* [Extracted entries]:
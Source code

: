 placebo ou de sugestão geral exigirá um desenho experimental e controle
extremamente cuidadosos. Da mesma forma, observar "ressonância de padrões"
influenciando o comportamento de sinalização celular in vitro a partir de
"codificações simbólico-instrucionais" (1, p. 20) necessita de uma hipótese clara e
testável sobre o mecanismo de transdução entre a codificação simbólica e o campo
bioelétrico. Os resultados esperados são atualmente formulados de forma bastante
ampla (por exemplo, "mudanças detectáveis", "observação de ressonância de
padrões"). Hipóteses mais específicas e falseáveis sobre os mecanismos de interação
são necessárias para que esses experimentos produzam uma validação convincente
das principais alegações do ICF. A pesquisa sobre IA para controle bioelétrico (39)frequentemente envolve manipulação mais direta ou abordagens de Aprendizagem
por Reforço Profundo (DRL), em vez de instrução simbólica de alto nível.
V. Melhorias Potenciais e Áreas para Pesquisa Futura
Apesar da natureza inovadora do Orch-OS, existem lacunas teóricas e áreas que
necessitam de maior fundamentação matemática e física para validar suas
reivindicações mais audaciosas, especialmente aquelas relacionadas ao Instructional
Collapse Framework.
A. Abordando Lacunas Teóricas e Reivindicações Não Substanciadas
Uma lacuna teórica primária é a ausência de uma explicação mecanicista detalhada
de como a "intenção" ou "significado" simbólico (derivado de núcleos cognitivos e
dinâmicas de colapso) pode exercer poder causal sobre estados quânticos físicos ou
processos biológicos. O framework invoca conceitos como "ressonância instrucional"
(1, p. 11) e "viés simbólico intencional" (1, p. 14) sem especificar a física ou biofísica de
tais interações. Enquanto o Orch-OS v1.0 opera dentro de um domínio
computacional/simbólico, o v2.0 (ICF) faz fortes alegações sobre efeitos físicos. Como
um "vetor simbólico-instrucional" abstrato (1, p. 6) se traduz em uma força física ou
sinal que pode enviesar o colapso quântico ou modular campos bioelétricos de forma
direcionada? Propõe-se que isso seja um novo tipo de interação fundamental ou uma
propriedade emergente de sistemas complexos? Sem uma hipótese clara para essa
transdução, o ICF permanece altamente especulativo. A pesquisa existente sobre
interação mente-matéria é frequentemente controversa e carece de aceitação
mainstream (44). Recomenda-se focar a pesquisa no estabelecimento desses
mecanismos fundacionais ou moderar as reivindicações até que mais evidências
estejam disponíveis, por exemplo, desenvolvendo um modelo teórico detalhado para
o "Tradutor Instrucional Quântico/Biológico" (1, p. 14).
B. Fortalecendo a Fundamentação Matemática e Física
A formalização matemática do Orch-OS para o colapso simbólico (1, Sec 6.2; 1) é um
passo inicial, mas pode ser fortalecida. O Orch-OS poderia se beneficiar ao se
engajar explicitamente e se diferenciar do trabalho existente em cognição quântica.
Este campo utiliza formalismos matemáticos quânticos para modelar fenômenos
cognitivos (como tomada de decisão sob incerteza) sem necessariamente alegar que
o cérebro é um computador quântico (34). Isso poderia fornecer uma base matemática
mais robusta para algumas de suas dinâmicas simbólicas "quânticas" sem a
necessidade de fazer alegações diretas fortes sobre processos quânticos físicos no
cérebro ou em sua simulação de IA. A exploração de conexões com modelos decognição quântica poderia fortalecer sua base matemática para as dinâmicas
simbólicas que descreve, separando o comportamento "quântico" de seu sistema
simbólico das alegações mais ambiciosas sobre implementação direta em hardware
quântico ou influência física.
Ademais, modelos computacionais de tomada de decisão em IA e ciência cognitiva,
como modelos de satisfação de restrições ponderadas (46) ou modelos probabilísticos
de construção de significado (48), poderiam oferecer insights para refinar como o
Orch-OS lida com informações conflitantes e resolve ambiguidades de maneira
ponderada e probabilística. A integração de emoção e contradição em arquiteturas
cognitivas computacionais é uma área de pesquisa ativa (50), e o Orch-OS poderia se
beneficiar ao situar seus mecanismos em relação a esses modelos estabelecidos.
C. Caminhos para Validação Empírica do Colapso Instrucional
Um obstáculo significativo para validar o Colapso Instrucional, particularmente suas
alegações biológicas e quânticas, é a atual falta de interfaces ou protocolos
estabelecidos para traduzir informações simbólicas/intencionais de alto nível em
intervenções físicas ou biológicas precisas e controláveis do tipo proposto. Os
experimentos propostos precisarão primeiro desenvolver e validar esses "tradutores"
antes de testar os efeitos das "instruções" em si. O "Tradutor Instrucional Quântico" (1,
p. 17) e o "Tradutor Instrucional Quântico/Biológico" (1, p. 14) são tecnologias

* [Work request]: Using the data above, print exactly the lines from the line that contains "de ressonância de" through the line that contains "das principais alegações", with both included.

* [Written solution]:
ampla (por exemplo, "mudanças detectáveis", "observação de ressonância de
padrões"). Hipóteses mais específicas e falseáveis sobre os mecanismos de interação
são necessárias para que esses experimentos produzam uma validação convincente
das principais alegações do ICF. A pesquisa sobre IA para controle bioelétrico (39)frequentemente envolve manipulação mais direta ou abordagens de Aprendizagem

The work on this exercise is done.